* **WORK REQUIRED**: Copy every line of the entries that has the string "microsoft" in it.

(Items from a data source)
*** Block opens ***

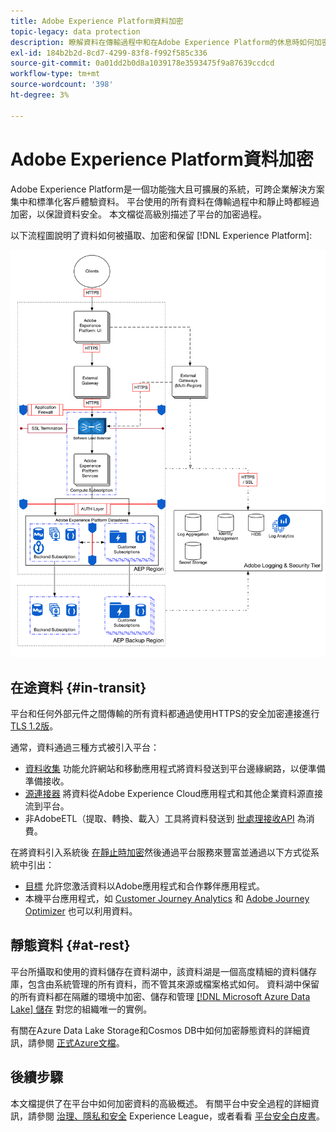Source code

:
 ```yaml
---
title: Adobe Experience Platform資料加密
topic-legacy: data protection
description: 瞭解資料在傳輸過程中和在Adobe Experience Platform的休息時如何加密。
exl-id: 184b2b2d-8cd7-4299-83f8-f992f585c336
source-git-commit: 0a01dd2b0d8a1039178e3593475f9a87639ccdcd
workflow-type: tm+mt
source-wordcount: '398'
ht-degree: 3%

---
```


# Adobe Experience Platform資料加密

Adobe Experience Platform是一個功能強大且可擴展的系統，可跨企業解決方案集中和標準化客戶體驗資料。 平台使用的所有資料在傳輸過程中和靜止時都經過加密，以保證資料安全。 本文檔從高級別描述了平台的加密過程。

以下流程圖說明了資料如何被攝取、加密和保留 [!DNL Experience Platform]:

![](../images/governance-privacy-security/encryption/flow.png)

## 在途資料 {#in-transit}

平台和任何外部元件之間傳輸的所有資料都通過使用HTTPS的安全加密連接進行 [TLS 1.2版](https://datatracker.ietf.org/doc/html/rfc5246)。

通常，資料通過三種方式被引入平台：

* [資料收集](../../rtcdp-connections/home.md) 功能允許網站和移動應用程式將資料發送到平台邊緣網路，以便準備準備接收。
* [源連接器](../../sources/home.md) 將資料從Adobe Experience Cloud應用程式和其他企業資料源直接流到平台。
* 非AdobeETL（提取、轉換、載入）工具將資料發送到 [批處理接收API](../../ingestion/batch-ingestion/overview.md) 為消費。

在將資料引入系統後 [在靜止時加密](#at-rest)然後通過平台服務來豐富並通過以下方式從系統中引出：

* [目標](../../destinations/home.md) 允許您激活資料以Adobe應用程式和合作夥伴應用程式。
* 本機平台應用程式，如 [Customer Journey Analytics](https://experienceleague.adobe.com/docs/analytics-platform/using/cja-overview/cja-overview.html?lang=zh-Hant) 和 [Adobe Journey Optimizer](https://experienceleague.adobe.com/docs/journey-optimizer/using/ajo-home.html?lang=zh-Hant) 也可以利用資料。

## 靜態資料 {#at-rest}

平台所攝取和使用的資料儲存在資料湖中，該資料湖是一個高度精細的資料儲存庫，包含由系統管理的所有資料，而不管其來源或檔案格式如何。 資料湖中保留的所有資料都在隔離的環境中加密、儲存和管理 [[!DNL Microsoft Azure Data Lake] 儲存](https://docs.microsoft.com/en-us/azure/storage/blobs/data-lake-storage-introduction) 對您的組織唯一的實例。

有關在Azure Data Lake Storage和Cosmos DB中如何加密靜態資料的詳細資訊，請參閱 [正式Azure文檔](https://docs.microsoft.com/en-us/azure/data-lake-store/data-lake-store-encryption)。

## 後續步驟

本文檔提供了在平台中如何加密資料的高級概述。 有關平台中安全過程的詳細資訊，請參閱 [治理、隱私和安全](./overview.md) Experience League，或者看看 [平台安全白皮書](https://www.adobe.com/content/dam/cc/en/security/pdfs/AEP_SecurityOverview.pdf)。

*** Block closes ***

* **ANSWER SECTION**:
平台所攝取和使用的資料儲存在資料湖中，該資料湖是一個高度精細的資料儲存庫，包含由系統管理的所有資料，而不管其來源或檔案格式如何。 資料湖中保留的所有資料都在隔離的環境中加密、儲存和管理 [[!DNL Microsoft Azure Data Lake] 儲存](https://docs.microsoft.com/en-us/azure/storage/blobs/data-lake-storage-introduction) 對您的組織唯一的實例。
有關在Azure Data Lake Storage和Cosmos DB中如何加密靜態資料的詳細資訊，請參閱 [正式Azure文檔](https://docs.microsoft.com/en-us/azure/data-lake-store/data-lake-store-encryption)。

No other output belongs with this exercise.